Start of Block

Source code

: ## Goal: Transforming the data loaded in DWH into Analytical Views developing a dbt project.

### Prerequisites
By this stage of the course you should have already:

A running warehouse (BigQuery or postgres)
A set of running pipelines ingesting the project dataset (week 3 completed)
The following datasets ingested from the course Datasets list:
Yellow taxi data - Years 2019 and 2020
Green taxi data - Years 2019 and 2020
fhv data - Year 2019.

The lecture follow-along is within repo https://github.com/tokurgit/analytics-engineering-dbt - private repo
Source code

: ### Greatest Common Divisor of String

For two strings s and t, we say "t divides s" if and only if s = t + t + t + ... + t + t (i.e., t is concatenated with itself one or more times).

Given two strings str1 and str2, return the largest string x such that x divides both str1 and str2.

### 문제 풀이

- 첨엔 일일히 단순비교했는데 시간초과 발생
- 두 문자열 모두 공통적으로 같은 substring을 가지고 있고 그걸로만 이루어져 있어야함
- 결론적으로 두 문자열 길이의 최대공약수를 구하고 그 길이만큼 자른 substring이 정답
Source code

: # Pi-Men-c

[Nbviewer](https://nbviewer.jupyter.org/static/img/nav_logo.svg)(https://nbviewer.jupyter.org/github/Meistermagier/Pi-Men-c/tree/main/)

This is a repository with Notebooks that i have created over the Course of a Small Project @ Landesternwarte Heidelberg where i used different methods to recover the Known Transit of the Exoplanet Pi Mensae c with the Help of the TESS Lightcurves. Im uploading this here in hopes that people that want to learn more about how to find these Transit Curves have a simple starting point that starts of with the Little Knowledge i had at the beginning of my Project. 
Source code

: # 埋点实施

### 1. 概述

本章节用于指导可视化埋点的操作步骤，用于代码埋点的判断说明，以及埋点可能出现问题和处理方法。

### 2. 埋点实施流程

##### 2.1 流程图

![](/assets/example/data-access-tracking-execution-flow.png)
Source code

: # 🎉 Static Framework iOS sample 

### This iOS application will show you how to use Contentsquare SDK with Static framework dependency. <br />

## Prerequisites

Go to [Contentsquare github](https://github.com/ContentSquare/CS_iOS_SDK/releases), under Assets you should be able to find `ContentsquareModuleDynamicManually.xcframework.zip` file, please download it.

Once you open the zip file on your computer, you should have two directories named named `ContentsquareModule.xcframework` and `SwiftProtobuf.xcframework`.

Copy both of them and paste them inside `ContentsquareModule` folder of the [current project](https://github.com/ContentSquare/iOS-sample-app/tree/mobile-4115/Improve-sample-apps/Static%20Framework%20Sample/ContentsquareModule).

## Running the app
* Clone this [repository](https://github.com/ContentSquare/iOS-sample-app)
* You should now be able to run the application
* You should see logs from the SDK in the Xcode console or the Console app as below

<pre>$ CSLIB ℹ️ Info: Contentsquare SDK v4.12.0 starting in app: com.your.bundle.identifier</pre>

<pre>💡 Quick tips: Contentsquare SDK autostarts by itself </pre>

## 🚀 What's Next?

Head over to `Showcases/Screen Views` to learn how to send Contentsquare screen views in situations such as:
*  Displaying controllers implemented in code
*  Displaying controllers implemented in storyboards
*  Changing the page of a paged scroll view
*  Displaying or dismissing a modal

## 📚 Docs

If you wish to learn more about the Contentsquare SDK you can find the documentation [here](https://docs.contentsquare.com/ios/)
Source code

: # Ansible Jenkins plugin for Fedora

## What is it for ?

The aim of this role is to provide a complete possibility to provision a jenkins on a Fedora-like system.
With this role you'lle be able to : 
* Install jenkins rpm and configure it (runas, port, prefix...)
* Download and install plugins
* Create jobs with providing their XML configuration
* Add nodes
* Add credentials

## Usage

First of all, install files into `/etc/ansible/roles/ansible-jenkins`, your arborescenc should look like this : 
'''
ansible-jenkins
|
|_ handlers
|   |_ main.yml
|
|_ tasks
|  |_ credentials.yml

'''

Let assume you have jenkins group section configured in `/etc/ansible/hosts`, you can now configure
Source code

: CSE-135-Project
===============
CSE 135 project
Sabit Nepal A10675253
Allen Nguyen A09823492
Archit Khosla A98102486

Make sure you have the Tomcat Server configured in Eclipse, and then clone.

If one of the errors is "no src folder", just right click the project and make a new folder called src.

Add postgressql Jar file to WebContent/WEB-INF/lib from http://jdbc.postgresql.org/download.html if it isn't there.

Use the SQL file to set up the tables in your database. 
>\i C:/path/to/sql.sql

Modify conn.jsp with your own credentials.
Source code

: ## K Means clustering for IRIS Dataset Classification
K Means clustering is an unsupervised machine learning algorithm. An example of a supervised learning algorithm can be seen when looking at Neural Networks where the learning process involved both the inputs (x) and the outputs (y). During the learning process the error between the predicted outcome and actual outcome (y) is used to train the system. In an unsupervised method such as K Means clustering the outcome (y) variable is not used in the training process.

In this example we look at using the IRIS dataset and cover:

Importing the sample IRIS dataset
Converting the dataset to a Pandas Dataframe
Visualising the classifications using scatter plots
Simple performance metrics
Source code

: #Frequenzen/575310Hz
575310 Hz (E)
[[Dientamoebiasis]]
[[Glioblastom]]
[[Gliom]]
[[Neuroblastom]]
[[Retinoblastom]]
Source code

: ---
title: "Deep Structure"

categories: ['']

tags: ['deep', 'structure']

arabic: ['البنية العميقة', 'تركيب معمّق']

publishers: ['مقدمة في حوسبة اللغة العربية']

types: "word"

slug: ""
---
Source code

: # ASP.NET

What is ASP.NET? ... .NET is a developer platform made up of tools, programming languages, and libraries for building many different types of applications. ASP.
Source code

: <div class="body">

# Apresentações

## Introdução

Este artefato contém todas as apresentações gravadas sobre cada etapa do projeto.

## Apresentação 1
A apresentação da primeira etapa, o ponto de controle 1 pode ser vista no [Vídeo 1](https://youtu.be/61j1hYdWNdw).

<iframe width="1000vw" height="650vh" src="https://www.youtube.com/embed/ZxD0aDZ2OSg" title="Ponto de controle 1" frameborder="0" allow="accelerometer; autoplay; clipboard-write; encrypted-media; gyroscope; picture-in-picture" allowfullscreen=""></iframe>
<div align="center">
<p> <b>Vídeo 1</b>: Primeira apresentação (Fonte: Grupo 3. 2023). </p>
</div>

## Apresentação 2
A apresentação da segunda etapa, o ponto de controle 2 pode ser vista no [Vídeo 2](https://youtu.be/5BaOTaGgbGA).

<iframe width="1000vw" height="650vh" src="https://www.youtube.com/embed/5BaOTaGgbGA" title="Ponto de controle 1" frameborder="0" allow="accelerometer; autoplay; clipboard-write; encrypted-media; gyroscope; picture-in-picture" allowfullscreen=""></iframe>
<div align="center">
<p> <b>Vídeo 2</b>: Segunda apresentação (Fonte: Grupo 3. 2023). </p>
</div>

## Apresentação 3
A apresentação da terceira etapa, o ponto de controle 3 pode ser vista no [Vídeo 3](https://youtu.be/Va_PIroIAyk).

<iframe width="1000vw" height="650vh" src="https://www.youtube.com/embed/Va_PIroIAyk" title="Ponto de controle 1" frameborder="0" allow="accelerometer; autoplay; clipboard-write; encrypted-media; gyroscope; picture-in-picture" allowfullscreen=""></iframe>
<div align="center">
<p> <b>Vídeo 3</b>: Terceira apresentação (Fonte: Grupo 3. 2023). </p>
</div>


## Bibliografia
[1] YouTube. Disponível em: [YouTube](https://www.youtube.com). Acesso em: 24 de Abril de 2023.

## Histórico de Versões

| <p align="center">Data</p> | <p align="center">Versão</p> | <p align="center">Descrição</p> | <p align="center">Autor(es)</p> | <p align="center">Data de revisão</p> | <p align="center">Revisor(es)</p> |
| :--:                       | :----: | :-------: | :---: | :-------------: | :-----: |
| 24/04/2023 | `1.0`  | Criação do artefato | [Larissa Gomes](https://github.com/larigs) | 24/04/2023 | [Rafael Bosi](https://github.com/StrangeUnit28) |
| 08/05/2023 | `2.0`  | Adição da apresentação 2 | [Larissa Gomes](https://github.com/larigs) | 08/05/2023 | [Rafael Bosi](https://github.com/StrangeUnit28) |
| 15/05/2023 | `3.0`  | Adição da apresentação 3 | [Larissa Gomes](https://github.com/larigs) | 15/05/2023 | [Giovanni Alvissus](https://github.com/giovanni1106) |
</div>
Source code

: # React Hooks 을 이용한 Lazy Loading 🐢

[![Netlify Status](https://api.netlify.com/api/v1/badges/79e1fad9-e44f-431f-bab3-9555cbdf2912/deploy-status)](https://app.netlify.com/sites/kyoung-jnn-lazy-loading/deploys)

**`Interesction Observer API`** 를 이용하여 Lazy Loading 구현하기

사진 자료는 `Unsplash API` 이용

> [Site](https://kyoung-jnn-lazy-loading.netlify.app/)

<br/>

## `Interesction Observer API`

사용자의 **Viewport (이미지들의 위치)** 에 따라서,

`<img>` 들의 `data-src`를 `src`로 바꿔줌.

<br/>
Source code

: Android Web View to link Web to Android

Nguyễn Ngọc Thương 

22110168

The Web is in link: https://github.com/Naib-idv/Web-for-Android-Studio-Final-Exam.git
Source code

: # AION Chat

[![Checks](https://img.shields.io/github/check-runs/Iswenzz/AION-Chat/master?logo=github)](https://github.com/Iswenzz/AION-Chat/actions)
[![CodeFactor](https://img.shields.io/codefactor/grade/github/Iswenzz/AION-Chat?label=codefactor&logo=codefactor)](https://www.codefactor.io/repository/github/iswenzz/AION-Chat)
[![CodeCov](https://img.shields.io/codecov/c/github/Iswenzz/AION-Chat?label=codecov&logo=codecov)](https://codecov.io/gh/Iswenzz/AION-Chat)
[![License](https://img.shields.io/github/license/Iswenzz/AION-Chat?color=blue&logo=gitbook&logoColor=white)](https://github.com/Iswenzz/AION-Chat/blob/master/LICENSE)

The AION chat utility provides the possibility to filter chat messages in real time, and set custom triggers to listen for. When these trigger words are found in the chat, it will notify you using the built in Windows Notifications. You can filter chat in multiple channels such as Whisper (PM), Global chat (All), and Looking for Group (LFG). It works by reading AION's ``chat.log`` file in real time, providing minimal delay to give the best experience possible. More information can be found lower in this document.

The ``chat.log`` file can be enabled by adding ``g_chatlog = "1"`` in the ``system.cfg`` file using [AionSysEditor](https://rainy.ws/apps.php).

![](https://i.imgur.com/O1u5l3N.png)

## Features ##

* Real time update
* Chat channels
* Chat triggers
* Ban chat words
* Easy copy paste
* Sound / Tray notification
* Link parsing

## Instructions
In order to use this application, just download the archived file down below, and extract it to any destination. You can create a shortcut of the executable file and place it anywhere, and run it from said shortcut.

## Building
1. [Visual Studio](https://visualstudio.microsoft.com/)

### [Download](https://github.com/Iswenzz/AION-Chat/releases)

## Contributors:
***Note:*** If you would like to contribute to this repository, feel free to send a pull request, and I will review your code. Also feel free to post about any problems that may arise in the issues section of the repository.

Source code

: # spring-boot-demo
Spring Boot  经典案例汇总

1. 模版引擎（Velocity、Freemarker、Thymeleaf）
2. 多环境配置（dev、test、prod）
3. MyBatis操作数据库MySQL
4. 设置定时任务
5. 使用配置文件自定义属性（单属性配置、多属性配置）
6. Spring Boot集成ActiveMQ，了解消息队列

End of Block

• _WHAT NEEDS TO BE DONE_:
The lines from the beginning of the records through the line containing "For two strings" should be reproduced exactly. Include nothing else.

• _TASK RESPONSE_:
Source code

: ## Goal: Transforming the data loaded in DWH into Analytical Views developing a dbt project.

### Prerequisites
By this stage of the course you should have already:

A running warehouse (BigQuery or postgres)
A set of running pipelines ingesting the project dataset (week 3 completed)
The following datasets ingested from the course Datasets list:
Yellow taxi data - Years 2019 and 2020
Green taxi data - Years 2019 and 2020
fhv data - Year 2019.

The lecture follow-along is within repo https://github.com/tokurgit/analytics-engineering-dbt - private repo
Source code

: ### Greatest Common Divisor of String

For two strings s and t, we say "t divides s" if and only if s = t + t + t + ... + t + t (i.e., t is concatenated with itself one or more times).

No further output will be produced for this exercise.